Required action:
Copy the entries exactly, through the "hence understanding how" line.

Data extracts:
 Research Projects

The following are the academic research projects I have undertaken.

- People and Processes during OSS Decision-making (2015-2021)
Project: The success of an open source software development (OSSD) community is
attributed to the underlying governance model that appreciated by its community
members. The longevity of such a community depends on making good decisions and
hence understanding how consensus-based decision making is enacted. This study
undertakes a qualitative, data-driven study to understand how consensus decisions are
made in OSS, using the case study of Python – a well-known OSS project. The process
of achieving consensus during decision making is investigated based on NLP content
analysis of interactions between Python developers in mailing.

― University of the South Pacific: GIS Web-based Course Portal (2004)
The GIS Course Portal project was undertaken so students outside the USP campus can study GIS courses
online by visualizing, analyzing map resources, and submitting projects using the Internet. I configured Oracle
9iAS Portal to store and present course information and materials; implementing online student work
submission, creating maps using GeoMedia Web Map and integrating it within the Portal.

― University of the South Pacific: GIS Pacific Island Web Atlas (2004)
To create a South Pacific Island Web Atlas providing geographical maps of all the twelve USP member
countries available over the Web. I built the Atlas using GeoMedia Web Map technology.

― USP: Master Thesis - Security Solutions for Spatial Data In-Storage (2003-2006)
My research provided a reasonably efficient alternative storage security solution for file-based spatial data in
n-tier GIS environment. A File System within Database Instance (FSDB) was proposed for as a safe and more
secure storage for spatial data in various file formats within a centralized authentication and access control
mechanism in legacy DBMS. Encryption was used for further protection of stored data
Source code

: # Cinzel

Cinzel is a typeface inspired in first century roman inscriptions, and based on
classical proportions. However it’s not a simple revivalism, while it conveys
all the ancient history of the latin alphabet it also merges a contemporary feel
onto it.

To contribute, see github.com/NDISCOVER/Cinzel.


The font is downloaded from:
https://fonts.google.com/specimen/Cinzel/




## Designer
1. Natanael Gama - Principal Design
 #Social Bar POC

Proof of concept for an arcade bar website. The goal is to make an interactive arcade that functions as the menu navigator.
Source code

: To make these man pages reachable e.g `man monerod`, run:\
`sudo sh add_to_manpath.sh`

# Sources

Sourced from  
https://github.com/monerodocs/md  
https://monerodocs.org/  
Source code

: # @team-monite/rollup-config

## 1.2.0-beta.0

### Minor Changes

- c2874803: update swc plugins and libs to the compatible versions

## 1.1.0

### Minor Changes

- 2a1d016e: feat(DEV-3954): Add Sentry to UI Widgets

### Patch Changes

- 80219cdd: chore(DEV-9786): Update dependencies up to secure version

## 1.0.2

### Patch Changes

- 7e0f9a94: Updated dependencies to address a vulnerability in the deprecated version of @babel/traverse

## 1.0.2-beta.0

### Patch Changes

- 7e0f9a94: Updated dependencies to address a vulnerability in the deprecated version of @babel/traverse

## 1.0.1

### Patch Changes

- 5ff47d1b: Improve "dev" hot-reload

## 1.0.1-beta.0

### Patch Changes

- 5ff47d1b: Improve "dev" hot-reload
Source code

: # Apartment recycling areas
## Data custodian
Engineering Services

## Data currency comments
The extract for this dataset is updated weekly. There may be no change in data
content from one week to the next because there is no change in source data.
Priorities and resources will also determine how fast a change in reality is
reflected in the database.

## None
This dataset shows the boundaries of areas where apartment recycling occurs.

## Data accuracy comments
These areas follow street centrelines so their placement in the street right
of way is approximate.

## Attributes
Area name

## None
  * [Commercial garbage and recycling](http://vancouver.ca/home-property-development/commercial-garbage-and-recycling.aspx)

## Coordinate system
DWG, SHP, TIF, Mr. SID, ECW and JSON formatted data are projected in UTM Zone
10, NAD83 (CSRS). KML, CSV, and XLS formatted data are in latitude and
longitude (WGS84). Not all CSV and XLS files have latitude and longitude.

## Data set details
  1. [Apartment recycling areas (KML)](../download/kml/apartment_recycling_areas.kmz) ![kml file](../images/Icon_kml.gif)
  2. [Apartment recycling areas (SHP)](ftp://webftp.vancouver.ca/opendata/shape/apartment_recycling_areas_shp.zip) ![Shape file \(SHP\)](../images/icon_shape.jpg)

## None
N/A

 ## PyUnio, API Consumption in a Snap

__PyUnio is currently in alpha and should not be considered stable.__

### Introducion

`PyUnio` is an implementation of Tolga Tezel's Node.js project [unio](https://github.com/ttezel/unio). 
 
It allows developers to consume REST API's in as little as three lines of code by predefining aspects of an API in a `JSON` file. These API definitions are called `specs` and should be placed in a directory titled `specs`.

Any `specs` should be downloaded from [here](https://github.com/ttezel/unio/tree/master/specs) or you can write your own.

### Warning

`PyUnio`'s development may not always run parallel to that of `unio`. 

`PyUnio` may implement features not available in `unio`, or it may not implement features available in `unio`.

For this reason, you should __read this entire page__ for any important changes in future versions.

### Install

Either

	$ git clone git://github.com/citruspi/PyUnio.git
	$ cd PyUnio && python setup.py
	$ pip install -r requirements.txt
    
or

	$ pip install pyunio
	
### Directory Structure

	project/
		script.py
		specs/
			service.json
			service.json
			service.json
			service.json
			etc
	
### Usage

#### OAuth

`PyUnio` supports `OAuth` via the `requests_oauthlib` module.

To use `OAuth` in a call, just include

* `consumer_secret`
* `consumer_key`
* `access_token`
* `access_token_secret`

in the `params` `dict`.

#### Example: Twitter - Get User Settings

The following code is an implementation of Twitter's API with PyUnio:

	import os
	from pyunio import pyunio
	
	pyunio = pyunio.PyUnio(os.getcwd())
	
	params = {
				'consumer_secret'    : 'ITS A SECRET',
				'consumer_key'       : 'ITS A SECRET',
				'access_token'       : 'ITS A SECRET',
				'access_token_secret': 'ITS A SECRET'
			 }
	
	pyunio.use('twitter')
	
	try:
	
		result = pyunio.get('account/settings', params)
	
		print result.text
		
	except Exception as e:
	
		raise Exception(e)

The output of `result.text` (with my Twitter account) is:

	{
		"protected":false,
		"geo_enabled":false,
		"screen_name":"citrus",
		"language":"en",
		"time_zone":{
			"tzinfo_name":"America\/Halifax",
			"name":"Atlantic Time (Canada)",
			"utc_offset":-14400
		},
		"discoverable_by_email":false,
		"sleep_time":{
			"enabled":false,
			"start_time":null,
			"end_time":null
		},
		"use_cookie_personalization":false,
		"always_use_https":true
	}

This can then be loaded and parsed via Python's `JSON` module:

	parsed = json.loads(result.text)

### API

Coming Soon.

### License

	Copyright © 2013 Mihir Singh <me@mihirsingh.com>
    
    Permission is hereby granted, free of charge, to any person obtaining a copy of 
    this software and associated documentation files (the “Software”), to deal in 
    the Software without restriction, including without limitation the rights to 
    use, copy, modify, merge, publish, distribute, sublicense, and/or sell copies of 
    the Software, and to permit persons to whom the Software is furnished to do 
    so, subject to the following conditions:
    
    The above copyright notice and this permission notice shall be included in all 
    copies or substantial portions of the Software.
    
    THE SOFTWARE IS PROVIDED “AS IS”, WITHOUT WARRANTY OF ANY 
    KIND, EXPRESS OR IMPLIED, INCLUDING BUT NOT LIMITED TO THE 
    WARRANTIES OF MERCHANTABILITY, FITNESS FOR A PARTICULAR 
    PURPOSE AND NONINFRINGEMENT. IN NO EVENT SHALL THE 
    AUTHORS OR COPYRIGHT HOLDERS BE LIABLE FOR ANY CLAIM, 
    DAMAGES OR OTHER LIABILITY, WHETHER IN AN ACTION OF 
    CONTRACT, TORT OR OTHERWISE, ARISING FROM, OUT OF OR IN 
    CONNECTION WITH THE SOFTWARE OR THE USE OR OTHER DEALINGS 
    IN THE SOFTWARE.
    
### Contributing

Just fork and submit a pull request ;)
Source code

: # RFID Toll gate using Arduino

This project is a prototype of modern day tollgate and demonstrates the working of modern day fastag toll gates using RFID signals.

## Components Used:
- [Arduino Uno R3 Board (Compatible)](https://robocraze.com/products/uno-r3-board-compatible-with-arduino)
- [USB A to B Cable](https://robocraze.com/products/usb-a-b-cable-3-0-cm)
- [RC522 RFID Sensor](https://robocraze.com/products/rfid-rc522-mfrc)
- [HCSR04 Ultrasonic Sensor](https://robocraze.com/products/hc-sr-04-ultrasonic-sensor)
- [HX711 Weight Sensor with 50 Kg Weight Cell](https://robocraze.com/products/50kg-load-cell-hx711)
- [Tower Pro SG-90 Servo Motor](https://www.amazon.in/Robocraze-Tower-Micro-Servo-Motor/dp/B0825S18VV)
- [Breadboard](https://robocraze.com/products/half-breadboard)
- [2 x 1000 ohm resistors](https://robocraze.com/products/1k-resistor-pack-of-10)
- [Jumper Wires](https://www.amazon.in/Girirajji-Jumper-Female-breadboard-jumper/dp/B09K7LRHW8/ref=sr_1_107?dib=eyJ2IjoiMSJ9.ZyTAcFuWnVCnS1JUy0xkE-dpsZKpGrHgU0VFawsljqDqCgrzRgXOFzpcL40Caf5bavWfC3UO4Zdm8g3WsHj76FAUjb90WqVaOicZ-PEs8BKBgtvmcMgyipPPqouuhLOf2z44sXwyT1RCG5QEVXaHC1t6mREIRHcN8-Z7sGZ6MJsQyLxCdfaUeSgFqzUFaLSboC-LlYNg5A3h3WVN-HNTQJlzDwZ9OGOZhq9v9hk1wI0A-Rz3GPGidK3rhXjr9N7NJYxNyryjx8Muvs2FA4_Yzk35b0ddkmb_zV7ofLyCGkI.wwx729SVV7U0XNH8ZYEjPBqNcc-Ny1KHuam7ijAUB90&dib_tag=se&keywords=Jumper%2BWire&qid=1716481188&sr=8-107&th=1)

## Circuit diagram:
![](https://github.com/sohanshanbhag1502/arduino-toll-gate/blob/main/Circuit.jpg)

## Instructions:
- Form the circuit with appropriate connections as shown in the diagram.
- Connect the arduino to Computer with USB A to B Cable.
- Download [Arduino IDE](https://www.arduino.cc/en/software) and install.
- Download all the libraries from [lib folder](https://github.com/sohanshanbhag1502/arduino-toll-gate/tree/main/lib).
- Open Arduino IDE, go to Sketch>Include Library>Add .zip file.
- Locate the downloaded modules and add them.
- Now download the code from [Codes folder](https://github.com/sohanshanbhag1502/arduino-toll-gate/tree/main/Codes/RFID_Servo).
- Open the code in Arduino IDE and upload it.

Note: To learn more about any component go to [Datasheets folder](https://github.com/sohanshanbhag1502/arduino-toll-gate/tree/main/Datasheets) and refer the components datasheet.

Written response:
 Research Projects

The following are the academic research projects I have undertaken.

- People and Processes during OSS Decision-making (2015-2021)
Project: The success of an open source software development (OSSD) community is
attributed to the underlying governance model that appreciated by its community
members. The longevity of such a community depends on making good decisions and
hence understanding how consensus-based decision making is enacted. This study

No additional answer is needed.